It’s March 25, 2026. I’m currently wrapping up my first year of grad school! It’s been quite the fucking journey—questioning my belonging in higher education, questioning my own identity as a whole, coming to so many realizations of myself. I feel like I have been slowly developing into a different person. One that questions everything (even more than before), one that’s more critical of my knowledge and experiences, one that’s willing to grow.
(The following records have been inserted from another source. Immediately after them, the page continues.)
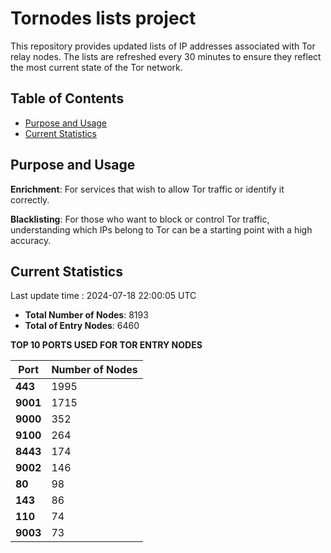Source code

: # Tornodes lists project

This repository provides updated lists of IP addresses associated with Tor relay nodes. The lists are refreshed every 30 minutes to ensure they reflect the most current state of the Tor network.

## Table of Contents

- [Purpose and Usage](#purpose-and-usage)
- [Current Statistics](#current-statistics)


## Purpose and Usage

**Enrichment**: For services that wish to allow Tor traffic or identify it correctly.

**Blacklisting**: For those who want to block or control Tor traffic, understanding which IPs belong to Tor can be a starting point with a high accuracy.

## Current Statistics

Last update time : 2024-07-18 22:00:05 UTC

- **Total Number of Nodes**: 8193
- **Total of Entry Nodes**: 6460

**TOP 10 PORTS USED FOR TOR ENTRY NODES**

| **Port** | **Number of Nodes** |
|------|-----------------|
| **443**   | 1995  |
| **9001**   | 1715  |
| **9000**   | 352  |
| **9100**   | 264  |
| **8443**   | 174  |
| **9002**   | 146  |
| **80**   | 98  |
| **143**   | 86  |
| **110**   | 74  |
| **9003**   | 73  |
I’ve cried myself to sleep many nights questioning my own capabilities to finish this program. I’ve cried myself to sleep because I’ve been exhausted. I’ve cried myself to sleep questioning if I’m deserving to be in these spaces. I’ve cried myself to sleep wondering of the “what ifs…” I’ve cried myself to sleep from frustration of not understanding assignments. I’ve cried myself to sleep not understanding theories and frameworks. I’ve cried myself to sleep doubting my competence. I’ve cried myself to sleep not knowing if I’d have the mental capacity and strength to pursue a PhD once completing this master’s degree.
As I’m wrapping up my first year of grad school, I’ve learned so much not only about the material of this program, but most importantly of myself. When I feel like giving up and letting go, I remind myself of why I’m doing this, for who I’m doing this—myself. It’s about telling them “fuck you” and being in spaces they’d never be capable of being in.